現在起きているイラク紛争は、現在のイラクのマリキ政権とイスラムスンニ派のアルカイダ系武力勢力が武力侵入したことに起きている衝突です。

アメリカによるフセイン政権の倒閣の後、シーア派のマリキ政権が樹立されました。

スンニ派を弾圧する政策をとっていたシーア派のマリキ政権は、今回のISILの武力侵入に対して宗派対立に追い込まれる危険性も高まっています。

このようにイラク問題はシーア派とスンニ派の対立の構図のようにみられていますが、イラクには約2割の人口をしめているクルド人自治区があります。

クルド人は、主にトルコ、シリア、イラクにまたがる地域で生活しています。

同じ民族でありながら、別々の国属しているという複雑な状況におかれています。

国境またぎで別々の国の国境で生活しているクルド人は歴史的にも苦難の連続でした。

トルコではクルド人は存在しないとされ、クルド語や文化は否定され続けてきました。イラクでは隣国との戦争が起きるた際に敵国に協力したとされ、虐殺された歴史があります。

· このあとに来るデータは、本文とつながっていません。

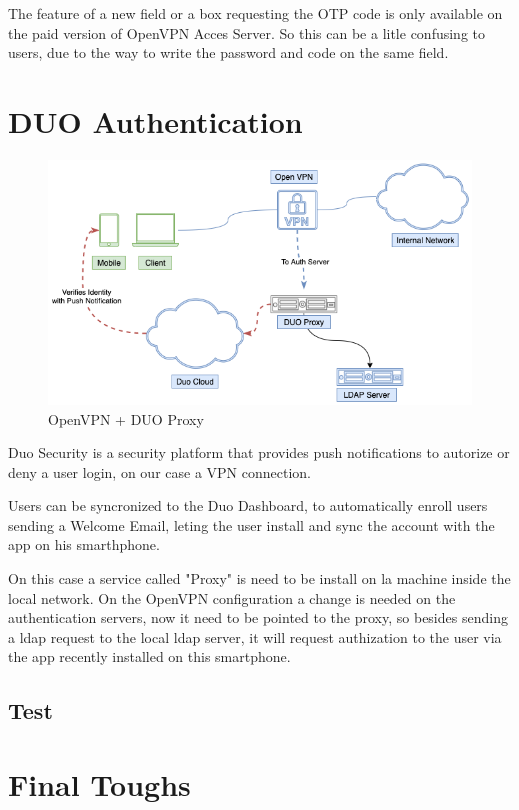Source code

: The feature of a new field or a box requesting the OTP code is only available on the paid version of OpenVPN Acces Server.
So this can be a litle confusing to users, due to the way to write the password and code on the same field.




\newpage
\section{DUO Authentication}

\begin{figure}[!h]
  \centering
  \includegraphics[width=160mm]{images/DUO-Proxy.drawio.png}
  \caption{OpenVPN + DUO Proxy}
  \label{fig:label}
\end{figure}

Duo Security is a security platform that provides push notifications to autorize or deny a user login, on our case a VPN connection.

Users can be syncronized to the Duo Dashboard, to automatically enroll users sending a Welcome Email, leting the user install and sync the account with the app on his smarthphone.

On this case a service called "Proxy" is need to be install on la machine inside the local network. On the OpenVPN configuration a change is needed on the authentication servers, now it need to be pointed to the proxy, so besides sending a ldap request to the local ldap server, it will request authization to the user via the app recently installed on this smartphone.



\subsection{Test}


\newpage
\section{Final Toughs}
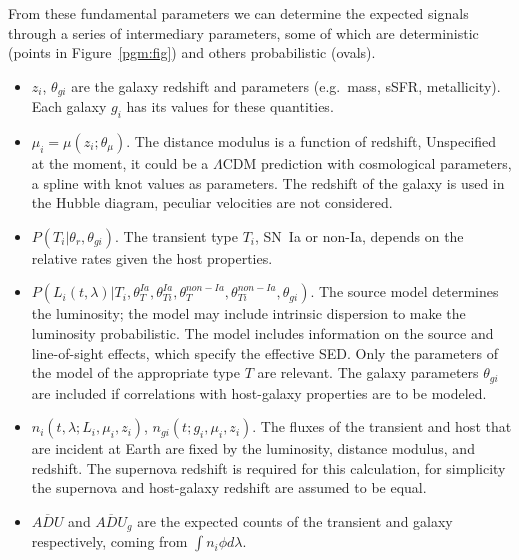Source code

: \documentclass[preprint]{aastex}
\begin{document}
From these fundamental parameters we can determine the expected
signals
through a series of intermediary parameters,
some of which are deterministic (points in Figure~\ref{pgm:fig}) and others
probabilistic (ovals).
\begin{itemize}
\item $z_i$, $\theta_{gi}$ are the galaxy redshift and parameters (e.g.\ mass, sSFR, metallicity).
Each galaxy $g_i$ has its values for these quantities.
\item $\mu_i=\mu(z_i; \theta_\mu)$.  The distance modulus is a function of redshift,
Unspecified at the moment,  it could
be a $\Lambda$CDM prediction with cosmological parameters, a spline with knot values
as parameters.
The redshift of the galaxy is used in the Hubble diagram, peculiar velocities are not considered.
\item $P(T_i | \theta_r, \theta_{gi})$.  The transient type $T_i$, SN~Ia or non-Ia, depends
on the relative rates given the host properties.
\item $P(L_i(t,\lambda)| T_i, \theta_T^{Ia}, \theta_{Ti}^{Ia}, \theta_T^{\mathit{non-Ia}}, \theta_{Ti}^{\mathit{non-Ia}},
\theta_{gi})$.  The source model determines
the luminosity; the model may include intrinsic dispersion to make the luminosity
probabilistic. The  model includes  information on the
source and line-of-sight effects, which specify the effective SED.   Only the
parameters of the model of the appropriate type $T$ are relevant.  The galaxy parameters
$\theta_{gi}$ are included if correlations with host-galaxy properties are to be modeled.
\item $n_i(t,\lambda; L_i, \mu_i, z_i)$, $n_{gi}(t; g_i, \mu_i, z_i)$.  The  fluxes of
the transient and host that are incident at Earth
are fixed by the luminosity, distance modulus, and redshift.
The supernova redshift is required for this calculation,
for simplicity the supernova and host-galaxy redshift are assumed to be equal.
\item $\overline{\mathit{ADU}}$ and
$\overline{\mathit{ADU}}_g$ are the expected counts of the transient and galaxy respectively,
coming from $\int n_i \phi d\lambda$.  
\end{itemize}
\end{document}
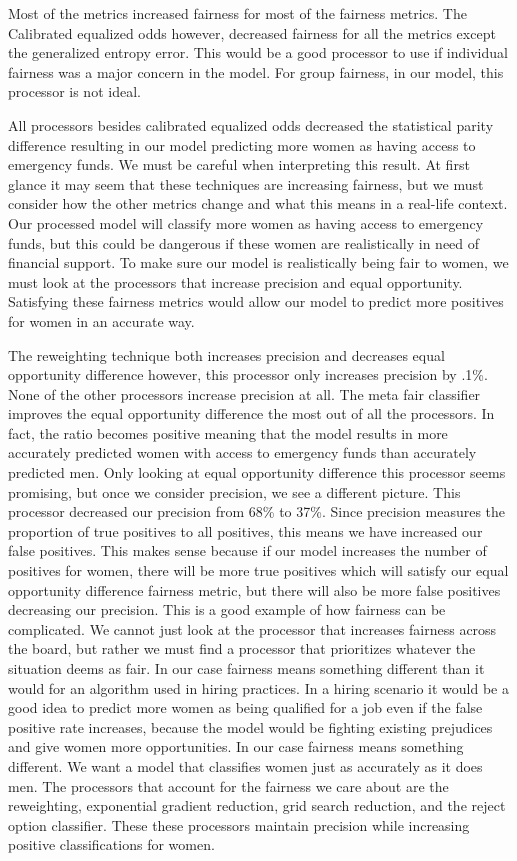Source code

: \documentclass[water,article,submit,moreauthors,pdftex]{mdpi}
\begin{document}
Most of the metrics increased fairness for most of the fairness metrics.
The Calibrated equalized odds however, decreased fairness for all the
metrics except the generalized entropy error. This would be a good
processor to use if individual fairness was a major concern in the
model. For group fairness, in our model, this processor is not ideal.

All processors besides calibrated equalized odds decreased the
statistical parity difference resulting in our model predicting more
women as having access to emergency funds. We must be careful when
interpreting this result. At first glance it may seem that these
techniques are increasing fairness, but we must consider how the other
metrics change and what this means in a real-life context. Our processed
model will classify more women as having access to emergency funds, but
this could be dangerous if these women are realistically in need of
financial support. To make sure our model is realistically being fair to
women, we must look at the processors that increase precision and equal
opportunity. Satisfying these fairness metrics would allow our model to
predict more positives for women in an accurate way.

The reweighting technique both increases precision and decreases equal
opportunity difference however, this processor only increases precision
by .1\%. None of the other processors increase precision at all. The
meta fair classifier improves the equal opportunity difference the most
out of all the processors. In fact, the ratio becomes positive meaning
that the model results in more accurately predicted women with access to
emergency funds than accurately predicted men. Only looking at equal
opportunity difference this processor seems promising, but once we
consider precision, we see a different picture. This processor decreased
our precision from 68\% to 37\%. Since precision measures the proportion
of true positives to all positives, this means we have increased our
false positives. This makes sense because if our model increases the
number of positives for women, there will be more true positives which
will satisfy our equal opportunity difference fairness metric, but there
will also be more false positives decreasing our precision. This is a
good example of how fairness can be complicated. We cannot just look at
the processor that increases fairness across the board, but rather we
must find a processor that prioritizes whatever the situation deems as
fair. In our case fairness means something different than it would for
an algorithm used in hiring practices. In a hiring scenario it would be
a good idea to predict more women as being qualified for a job even if
the false positive rate increases, because the model would be fighting
existing prejudices and give women more opportunities. In our case
fairness means something different. We want a model that classifies
women just as accurately as it does men. The processors that account for
the fairness we care about are the reweighting, exponential gradient
reduction, grid search reduction, and the reject option classifier.
These these processors maintain precision while increasing positive
classifications for women.
\end{document}
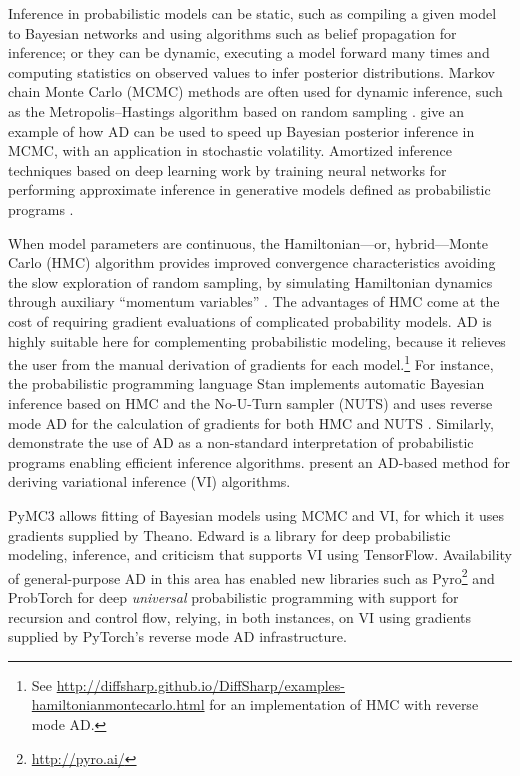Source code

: \documentclass[twoside,11pt]{article}
\begin{document}
Inference in probabilistic models can be static, such as compiling a given model to Bayesian networks and using algorithms such as belief propagation for inference; or they can be dynamic, executing a model forward many times and computing statistics on observed values to infer posterior distributions. Markov chain Monte Carlo (MCMC) \citep{Neal1993} methods are often used for dynamic inference, such as the Metropolis--Hastings algorithm based on random sampling \citep{Chib1995}. \citet{Meyer2003} give an example of how AD can be used to speed up Bayesian posterior inference in MCMC, with an application in stochastic volatility. Amortized inference \citep{gershman2014amortized,stuhlmuller2013learning} techniques based on deep learning \citep{le2016inference,ritchie2016deep} work by training neural networks for performing approximate inference in generative models defined as probabilistic programs \citep{gordon2014probabilistic}.

When model parameters are continuous, the Hamiltonian---or, hybrid---Monte Carlo (HMC) algorithm provides improved convergence characteristics avoiding the slow exploration of random sampling, by simulating Hamiltonian dynamics through auxiliary ``momentum variables'' \citep{Duane1987}. The advantages of HMC come at the cost of requiring gradient evaluations of complicated probability models. AD is highly suitable here for complementing probabilistic modeling, because it relieves the user from the manual derivation of gradients for each model.\footnote{See \url{http://diffsharp.github.io/DiffSharp/examples-hamiltonianmontecarlo.html} for an implementation of HMC with reverse mode AD.} For instance, the probabilistic programming language Stan \citep{carpenter2016stan} implements automatic Bayesian inference based on HMC and the No-U-Turn sampler (NUTS) \citep{Hoffman2014} and uses reverse mode AD for the calculation of gradients for both HMC and NUTS \citep{carpenter2015stan}. Similarly, \citet{Wingate2011} demonstrate the use of AD as a non-standard interpretation of probabilistic programs enabling efficient inference algorithms. \citet{kucukelbir2017automatic} present an AD-based method for deriving variational inference (VI) algorithms.

PyMC3 \citep{salvatier2016probabilistic} allows fitting of Bayesian models using MCMC and VI, for which it uses gradients supplied by Theano. Edward \citep{tran2016edward} is a library for deep probabilistic modeling, inference, and criticism \citep{tran2017deep} that supports VI using TensorFlow. Availability of general-purpose AD in this area has enabled new libraries such as Pyro\footnote{\url{http://pyro.ai/}} and ProbTorch \citep{siddharth2017learning} for deep \emph{universal} probabilistic programming with support for recursion and control flow, relying, in both instances, on VI using gradients supplied by PyTorch's reverse mode AD infrastructure.
\end{document}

今回のISILがイラクに武力侵入したなかで、クルド人自治区がどういった対応とるか。このイラクの紛争を機会にクルド人自治区のど独立機運が高まる可能性があります。

トルコでは大勢のクルド人を国境付近に生活しているため、クルドを否定しトルコ山岳人としてきたトルコ政府も神経をとがらせています。

イラク問題は、中東全体のイスラム宗派の対立のきっかけとなる可能性と中東全体で2000万から3000万人が居住しているといわれている歴史的にも迫害をうけてきたクルド人の独立機運が高まるのかどうかも含めて複雑な対立関係のうきぼりにする危険性をはらんでいるといえます。

アメリカが安易に武力介入できないのは、こうした複雑な中東問題へと発展することを懸念しているためと思われます。